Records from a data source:
----

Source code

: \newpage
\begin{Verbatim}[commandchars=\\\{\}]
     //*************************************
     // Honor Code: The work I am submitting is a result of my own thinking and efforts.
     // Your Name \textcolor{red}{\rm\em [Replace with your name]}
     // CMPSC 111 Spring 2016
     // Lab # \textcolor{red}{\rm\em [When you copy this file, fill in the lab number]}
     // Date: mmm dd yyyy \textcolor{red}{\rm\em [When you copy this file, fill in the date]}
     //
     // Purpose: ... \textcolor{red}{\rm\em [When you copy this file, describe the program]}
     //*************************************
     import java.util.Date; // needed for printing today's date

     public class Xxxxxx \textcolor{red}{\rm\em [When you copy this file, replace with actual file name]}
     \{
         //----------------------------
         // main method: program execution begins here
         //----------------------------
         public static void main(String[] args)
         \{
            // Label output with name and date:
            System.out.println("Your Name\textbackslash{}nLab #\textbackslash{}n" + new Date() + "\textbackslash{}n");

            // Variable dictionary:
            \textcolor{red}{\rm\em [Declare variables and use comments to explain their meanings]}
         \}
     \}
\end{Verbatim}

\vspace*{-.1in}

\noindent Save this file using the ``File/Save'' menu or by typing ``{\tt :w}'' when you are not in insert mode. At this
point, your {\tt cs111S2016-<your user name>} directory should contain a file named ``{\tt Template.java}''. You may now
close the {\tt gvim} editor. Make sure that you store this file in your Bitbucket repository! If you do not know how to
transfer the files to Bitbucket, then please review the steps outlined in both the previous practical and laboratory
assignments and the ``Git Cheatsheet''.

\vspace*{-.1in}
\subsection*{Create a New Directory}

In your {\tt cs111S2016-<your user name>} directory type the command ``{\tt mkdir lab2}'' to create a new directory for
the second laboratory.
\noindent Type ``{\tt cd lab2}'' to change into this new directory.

----

Each line above that carries the string "program" has to be returned.

     // Purpose: ... \textcolor{red}{\rm\em [When you copy this file, describe the program]}
         // main method: program execution begins here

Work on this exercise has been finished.